I eat an exotic pear that I bought because it was big and wrapped in that cute lil' fruit netting thing but quantity does not equal quality and the pear tastes like shit. I eat it anyway because I'm ten times happier when I'm chewing than not at all.

Wednesday September 17

Inspired by my French host mom's Sunday night dinners and the omelette scene in The Hundred Foot Journey, I decide to make an omelette for dinner. I like the thrill of a bargain when it comes to shopping and that includes groceries, so I go to the Manhattan Fruit Exchange inside Chelsea Market and buy a massive amount of spinach for a dollar. My omelette is pretty boring: it's just spinach and eggs. The excitement is more in the cooking technique (ie. how the eff do I flip this thing?) than in the variety of ingredients. Between you, me, the skillet, and my roommate realizing that eggs over easy aren't so easy next to me, it wasn't a simple task getting so-called omelette from the pan to my plate.

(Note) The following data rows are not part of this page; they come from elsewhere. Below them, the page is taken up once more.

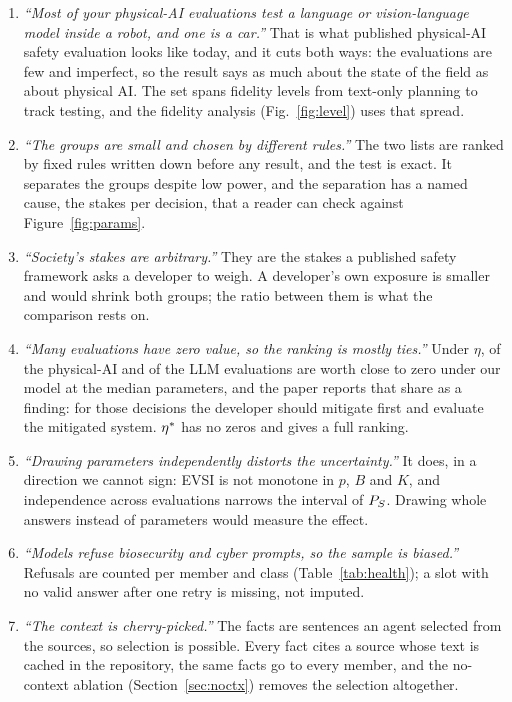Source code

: \documentclass{article}
\begin{document}
\begin{enumerate}
\item \emph{``Most of your physical-AI evaluations test a language or vision-language model inside a robot, and one is a car.''} That is what published physical-AI safety evaluation looks like today, and it cuts both ways: the evaluations are few and imperfect, so the result says as much about the state of the field as about physical AI. The set spans fidelity levels from text-only planning to track testing, and the fidelity analysis (Fig.~\ref{fig:level}) uses that spread.
\item \emph{``The groups are small and chosen by different rules.''} The two lists are ranked by fixed rules written down before any result, and the test is exact. It separates the groups despite low power, and the separation has a named cause, the stakes per decision, that a reader can check against Figure~\ref{fig:params}. %
\item \emph{``Society's stakes are arbitrary.''} They are the stakes a published safety framework asks a developer to weigh. A developer's own exposure is smaller and would shrink both groups; the ratio between them is what the comparison rests on.
\item \emph{``Many evaluations have zero value, so the ranking is mostly ties.''} Under $\eta$, \voiZeroSharePhysical{} of the physical-AI and \voiZeroShareLLM{} of the LLM evaluations are worth close to zero under our model at the median parameters, and the paper reports that share as a finding: for those decisions the developer should mitigate first and evaluate the mitigated system. $\etast$ has no zeros and gives a full ranking. %
\item \emph{``Drawing parameters independently distorts the uncertainty.''} It does, in a direction we cannot sign: EVSI is not monotone in $p$, $B$ and $K$, and independence across evaluations narrows the interval of $\PS$. Drawing whole answers instead of parameters would measure the effect.
\item \emph{``Models refuse biosecurity and cyber prompts, so the sample is biased.''} Refusals are counted per member and class (Table~\ref{tab:health}); a slot with no valid answer after one retry is missing, not imputed.
\item \emph{``The context is cherry-picked.''} The facts are sentences an agent selected from the sources, so selection is possible. Every fact cites a source whose text is cached in the repository, the same facts go to every member, and the no-context ablation (Section~\ref{sec:noctx}) removes the selection altogether.
\end{enumerate}
\end{document}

I can't help but think that the ingredients would be better baked into a quiche but that requires an oven so I'm stuck with my mediocre meal.

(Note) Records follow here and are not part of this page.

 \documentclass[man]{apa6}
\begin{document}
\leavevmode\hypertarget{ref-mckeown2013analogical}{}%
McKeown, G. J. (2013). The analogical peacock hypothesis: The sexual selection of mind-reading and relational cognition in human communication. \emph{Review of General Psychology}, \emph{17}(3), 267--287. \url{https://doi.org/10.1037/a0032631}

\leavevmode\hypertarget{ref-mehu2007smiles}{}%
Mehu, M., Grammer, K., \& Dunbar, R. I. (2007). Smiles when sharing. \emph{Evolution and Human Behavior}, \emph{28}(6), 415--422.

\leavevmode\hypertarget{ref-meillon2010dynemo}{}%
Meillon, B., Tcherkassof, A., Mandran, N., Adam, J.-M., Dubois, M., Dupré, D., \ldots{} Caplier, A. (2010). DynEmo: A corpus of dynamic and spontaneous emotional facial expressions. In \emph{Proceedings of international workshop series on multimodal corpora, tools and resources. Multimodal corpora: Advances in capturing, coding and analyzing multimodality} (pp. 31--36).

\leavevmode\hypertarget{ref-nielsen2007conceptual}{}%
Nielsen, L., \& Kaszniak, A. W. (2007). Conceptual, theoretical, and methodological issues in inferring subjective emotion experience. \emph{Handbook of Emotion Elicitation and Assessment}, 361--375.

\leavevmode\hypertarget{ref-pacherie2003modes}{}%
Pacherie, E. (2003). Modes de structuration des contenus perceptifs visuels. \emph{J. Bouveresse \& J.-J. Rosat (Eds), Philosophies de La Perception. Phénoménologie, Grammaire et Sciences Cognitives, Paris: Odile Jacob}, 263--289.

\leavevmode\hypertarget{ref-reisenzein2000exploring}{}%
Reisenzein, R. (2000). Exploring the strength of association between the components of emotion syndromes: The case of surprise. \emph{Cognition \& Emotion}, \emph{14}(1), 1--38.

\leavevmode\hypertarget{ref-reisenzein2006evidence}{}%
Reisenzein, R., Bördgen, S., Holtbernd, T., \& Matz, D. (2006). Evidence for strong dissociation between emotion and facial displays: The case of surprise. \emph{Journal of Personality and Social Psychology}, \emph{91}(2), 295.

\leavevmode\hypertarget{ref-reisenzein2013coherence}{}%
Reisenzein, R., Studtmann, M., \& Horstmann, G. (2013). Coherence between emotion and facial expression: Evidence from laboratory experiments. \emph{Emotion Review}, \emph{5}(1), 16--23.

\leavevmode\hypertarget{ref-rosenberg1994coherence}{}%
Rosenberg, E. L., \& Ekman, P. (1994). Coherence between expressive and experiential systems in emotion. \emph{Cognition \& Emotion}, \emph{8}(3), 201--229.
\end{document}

I eat a Bartlett pear (my favorite type of pear) but I mistakingly stored it in the recently-discovered Arctic corner of the refrigerator so it's frozen. It's gross but I eat it anyway because the only thing worse than a frozen pear is a frozen plum which I had last week and I never want to experience that again.

Lesson learned: the omelette would've been more satisfying had it spent some time in 350 degree oven heat. We all want what we can't have and I want a frittata.

Tuesday, September 16, 2014

A Word on Isabel Marant

One of the sources of my daily outfit inspiration, whose style I attempt to channel on the regular, is her holiness Isabel Marant. I'm a fan not just of the navajo-paisley-hip-urban-bohemian COOL clothes, but the designer's own personal style, which sounds like a silly thing to say given the blatantly obvious fact that the designer is usually outfitted in clothes of her own design. It's more than the clothes with which she chooses to put on each day, it's her overall lewk and the attitude she conveys. That which is Isabel Marant is French and that which is French is Isabel Marant, so sign me up, I say! The minimal makeup and flawless though slightly ashy complexion, messy untouched hair, uniform of skinny jeans with a sweatshirt and sneakers/flats/heels. She makes it okay to wear graphic tops with words and sayings you don't really understand, the same printed jeans more than once a week, mismatching prints, geisha buns outside of your home, knee-high white fringe boots to a locale other than a 70s-themed party, short flouncy skirts past puberty, leather pants with bulky sweaters.